◆ Exercise
For this exercise, reproduce the entries below exactly, but only from the line containing "- LOGBLCK_f -- взятие" through the line containing "- CLKINV_f -- входы", both included.

◆ Data provided

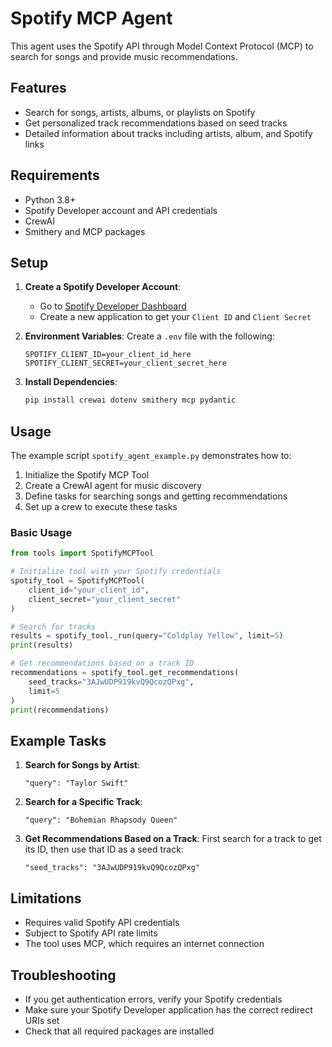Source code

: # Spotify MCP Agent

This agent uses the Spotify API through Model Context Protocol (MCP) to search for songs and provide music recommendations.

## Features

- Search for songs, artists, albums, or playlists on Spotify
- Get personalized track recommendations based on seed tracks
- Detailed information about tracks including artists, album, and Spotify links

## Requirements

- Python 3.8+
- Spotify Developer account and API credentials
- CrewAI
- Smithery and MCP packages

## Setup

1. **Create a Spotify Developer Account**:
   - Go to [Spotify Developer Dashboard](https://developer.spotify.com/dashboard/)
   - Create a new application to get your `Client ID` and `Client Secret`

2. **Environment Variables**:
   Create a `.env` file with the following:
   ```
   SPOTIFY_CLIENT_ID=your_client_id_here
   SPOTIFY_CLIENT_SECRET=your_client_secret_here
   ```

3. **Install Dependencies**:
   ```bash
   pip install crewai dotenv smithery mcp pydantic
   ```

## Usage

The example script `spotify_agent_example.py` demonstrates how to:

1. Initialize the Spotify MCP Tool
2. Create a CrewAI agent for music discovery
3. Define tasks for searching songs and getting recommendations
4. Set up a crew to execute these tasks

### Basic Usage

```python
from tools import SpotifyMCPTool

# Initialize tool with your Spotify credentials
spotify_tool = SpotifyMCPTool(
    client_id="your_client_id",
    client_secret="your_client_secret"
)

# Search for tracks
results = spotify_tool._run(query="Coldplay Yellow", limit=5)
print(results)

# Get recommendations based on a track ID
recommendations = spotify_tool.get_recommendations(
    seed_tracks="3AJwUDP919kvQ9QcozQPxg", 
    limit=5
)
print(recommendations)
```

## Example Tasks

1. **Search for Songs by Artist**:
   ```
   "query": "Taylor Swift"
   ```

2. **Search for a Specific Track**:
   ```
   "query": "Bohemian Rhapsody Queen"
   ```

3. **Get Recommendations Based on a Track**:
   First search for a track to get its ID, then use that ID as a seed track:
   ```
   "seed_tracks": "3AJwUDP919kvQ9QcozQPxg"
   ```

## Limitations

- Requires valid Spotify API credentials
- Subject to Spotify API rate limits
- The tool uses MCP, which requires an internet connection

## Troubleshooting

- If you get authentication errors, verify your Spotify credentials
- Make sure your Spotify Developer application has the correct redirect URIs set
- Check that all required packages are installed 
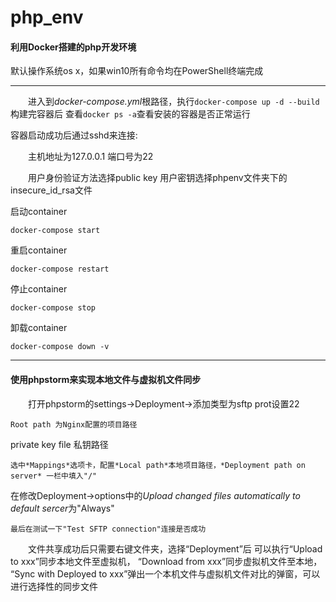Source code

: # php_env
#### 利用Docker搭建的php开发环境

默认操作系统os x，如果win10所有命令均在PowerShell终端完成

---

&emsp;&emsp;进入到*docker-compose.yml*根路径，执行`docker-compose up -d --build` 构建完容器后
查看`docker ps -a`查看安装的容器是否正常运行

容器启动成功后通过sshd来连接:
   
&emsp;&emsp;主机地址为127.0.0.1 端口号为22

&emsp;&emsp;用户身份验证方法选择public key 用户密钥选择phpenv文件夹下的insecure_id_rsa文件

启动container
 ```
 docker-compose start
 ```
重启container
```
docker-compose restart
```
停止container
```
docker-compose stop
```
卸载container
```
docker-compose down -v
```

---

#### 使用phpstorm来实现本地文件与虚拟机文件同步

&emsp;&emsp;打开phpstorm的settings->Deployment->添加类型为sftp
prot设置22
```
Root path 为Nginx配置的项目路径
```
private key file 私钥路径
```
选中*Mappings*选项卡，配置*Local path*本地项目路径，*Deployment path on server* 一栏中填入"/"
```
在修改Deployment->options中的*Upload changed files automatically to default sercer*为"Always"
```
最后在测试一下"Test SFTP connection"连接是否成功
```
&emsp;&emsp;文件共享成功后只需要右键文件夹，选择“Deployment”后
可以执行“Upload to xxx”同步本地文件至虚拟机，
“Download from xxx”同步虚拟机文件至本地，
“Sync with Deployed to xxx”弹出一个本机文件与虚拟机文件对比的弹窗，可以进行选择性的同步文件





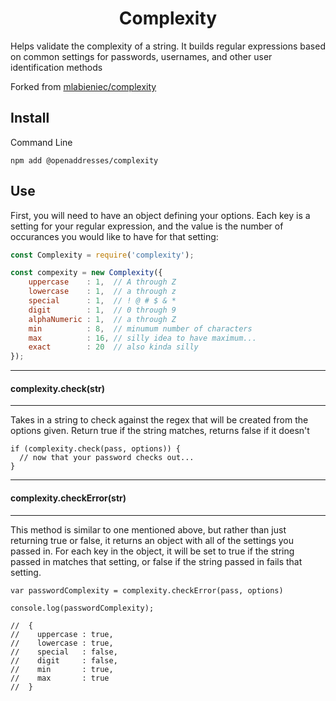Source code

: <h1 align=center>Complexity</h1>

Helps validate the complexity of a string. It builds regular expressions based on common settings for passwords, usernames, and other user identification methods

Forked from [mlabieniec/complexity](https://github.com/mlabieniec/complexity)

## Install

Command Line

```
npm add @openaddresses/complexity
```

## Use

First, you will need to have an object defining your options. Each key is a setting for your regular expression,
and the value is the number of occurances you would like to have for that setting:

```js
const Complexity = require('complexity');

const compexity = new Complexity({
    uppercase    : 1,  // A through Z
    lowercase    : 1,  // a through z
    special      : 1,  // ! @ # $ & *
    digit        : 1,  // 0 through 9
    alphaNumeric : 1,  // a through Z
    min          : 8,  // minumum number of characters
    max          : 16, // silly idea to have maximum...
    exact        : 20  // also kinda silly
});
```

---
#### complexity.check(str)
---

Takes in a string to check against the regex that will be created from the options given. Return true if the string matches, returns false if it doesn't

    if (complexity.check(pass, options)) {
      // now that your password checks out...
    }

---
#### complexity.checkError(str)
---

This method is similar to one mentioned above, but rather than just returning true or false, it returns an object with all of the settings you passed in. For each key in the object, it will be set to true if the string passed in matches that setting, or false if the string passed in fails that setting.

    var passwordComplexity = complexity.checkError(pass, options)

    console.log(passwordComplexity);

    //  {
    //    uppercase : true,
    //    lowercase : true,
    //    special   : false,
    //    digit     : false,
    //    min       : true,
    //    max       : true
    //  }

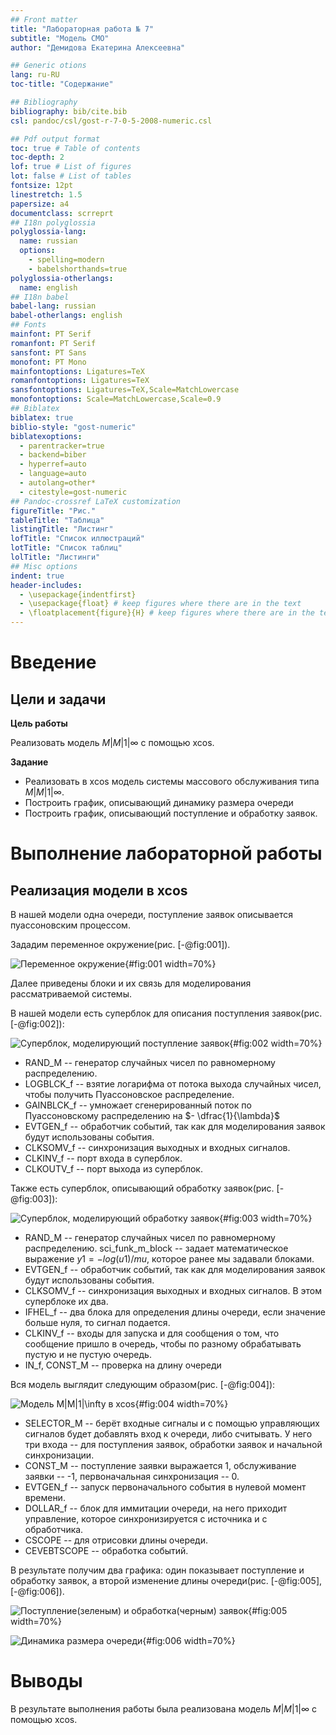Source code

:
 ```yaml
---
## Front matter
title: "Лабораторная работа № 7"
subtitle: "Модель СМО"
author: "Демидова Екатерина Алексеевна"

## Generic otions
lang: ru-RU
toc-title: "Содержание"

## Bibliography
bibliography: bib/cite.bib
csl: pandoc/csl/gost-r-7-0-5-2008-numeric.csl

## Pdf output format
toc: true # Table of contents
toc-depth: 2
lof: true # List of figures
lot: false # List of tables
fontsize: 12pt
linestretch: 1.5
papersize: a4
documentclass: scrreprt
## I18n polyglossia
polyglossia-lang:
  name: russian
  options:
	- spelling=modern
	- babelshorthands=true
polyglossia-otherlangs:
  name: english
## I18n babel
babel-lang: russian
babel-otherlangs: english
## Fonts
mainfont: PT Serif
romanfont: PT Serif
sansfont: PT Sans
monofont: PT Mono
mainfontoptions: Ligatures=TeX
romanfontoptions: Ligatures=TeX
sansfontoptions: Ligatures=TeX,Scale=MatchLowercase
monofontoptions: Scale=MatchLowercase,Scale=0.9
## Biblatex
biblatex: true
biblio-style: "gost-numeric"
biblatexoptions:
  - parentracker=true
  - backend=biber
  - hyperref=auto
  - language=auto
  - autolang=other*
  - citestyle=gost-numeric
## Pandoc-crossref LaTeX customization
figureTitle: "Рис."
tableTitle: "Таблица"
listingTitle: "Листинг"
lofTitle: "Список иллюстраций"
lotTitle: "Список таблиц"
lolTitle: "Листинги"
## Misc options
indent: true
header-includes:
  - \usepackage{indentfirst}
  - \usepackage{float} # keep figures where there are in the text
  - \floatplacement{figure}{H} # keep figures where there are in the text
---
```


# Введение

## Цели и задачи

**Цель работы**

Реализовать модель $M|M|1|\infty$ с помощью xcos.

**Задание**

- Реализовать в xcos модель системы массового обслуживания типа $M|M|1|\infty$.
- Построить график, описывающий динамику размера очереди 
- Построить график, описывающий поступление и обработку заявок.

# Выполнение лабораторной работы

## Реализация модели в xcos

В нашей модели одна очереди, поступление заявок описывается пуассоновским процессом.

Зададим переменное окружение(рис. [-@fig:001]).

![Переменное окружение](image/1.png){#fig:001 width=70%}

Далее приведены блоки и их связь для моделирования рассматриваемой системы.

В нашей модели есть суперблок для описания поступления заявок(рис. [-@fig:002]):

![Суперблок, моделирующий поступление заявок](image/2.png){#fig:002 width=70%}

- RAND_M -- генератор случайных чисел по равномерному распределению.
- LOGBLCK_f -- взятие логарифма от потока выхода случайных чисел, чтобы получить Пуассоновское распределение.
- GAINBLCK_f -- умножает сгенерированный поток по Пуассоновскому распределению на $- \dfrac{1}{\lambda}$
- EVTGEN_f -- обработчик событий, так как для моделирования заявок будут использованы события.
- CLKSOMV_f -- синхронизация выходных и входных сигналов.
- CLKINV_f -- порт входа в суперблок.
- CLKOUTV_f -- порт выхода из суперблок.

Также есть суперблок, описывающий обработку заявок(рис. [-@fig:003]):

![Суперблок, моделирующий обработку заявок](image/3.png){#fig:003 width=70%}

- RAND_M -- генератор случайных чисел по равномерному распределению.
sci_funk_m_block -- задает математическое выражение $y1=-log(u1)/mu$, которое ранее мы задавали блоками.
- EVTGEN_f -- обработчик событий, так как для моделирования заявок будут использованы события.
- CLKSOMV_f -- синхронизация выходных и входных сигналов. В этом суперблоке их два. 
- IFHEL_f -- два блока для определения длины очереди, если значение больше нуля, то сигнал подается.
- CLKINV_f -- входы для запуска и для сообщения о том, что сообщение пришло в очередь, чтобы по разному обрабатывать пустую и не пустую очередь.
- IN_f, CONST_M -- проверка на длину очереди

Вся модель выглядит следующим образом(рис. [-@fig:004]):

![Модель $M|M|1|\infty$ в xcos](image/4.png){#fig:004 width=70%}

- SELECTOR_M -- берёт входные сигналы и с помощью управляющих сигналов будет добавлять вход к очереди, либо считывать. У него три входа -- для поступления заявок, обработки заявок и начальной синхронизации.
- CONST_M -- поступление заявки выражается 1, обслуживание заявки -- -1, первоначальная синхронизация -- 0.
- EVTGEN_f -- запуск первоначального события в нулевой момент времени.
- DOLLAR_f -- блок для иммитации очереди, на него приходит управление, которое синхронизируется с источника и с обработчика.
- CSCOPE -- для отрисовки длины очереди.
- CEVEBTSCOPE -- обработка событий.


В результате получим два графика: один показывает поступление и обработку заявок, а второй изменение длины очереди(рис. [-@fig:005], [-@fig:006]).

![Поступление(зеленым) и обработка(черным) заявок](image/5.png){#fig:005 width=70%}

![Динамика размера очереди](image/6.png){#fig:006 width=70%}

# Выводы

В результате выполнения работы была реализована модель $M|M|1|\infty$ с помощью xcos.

◆ Result of this task
- LOGBLCK_f -- взятие логарифма от потока выхода случайных чисел, чтобы получить Пуассоновское распределение.
- GAINBLCK_f -- умножает сгенерированный поток по Пуассоновскому распределению на $- \dfrac{1}{\lambda}$
- EVTGEN_f -- обработчик событий, так как для моделирования заявок будут использованы события.
- CLKSOMV_f -- синхронизация выходных и входных сигналов.
- CLKINV_f -- порт входа в суперблок.
- CLKOUTV_f -- порт выхода из суперблок.

Также есть суперблок, описывающий обработку заявок(рис. [-@fig:003]):

![Суперблок, моделирующий обработку заявок](image/3.png){#fig:003 width=70%}

- RAND_M -- генератор случайных чисел по равномерному распределению.
sci_funk_m_block -- задает математическое выражение $y1=-log(u1)/mu$, которое ранее мы задавали блоками.
- EVTGEN_f -- обработчик событий, так как для моделирования заявок будут использованы события.
- CLKSOMV_f -- синхронизация выходных и входных сигналов. В этом суперблоке их два. 
- IFHEL_f -- два блока для определения длины очереди, если значение больше нуля, то сигнал подается.
- CLKINV_f -- входы для запуска и для сообщения о том, что сообщение пришло в очередь, чтобы по разному обрабатывать пустую и не пустую очередь.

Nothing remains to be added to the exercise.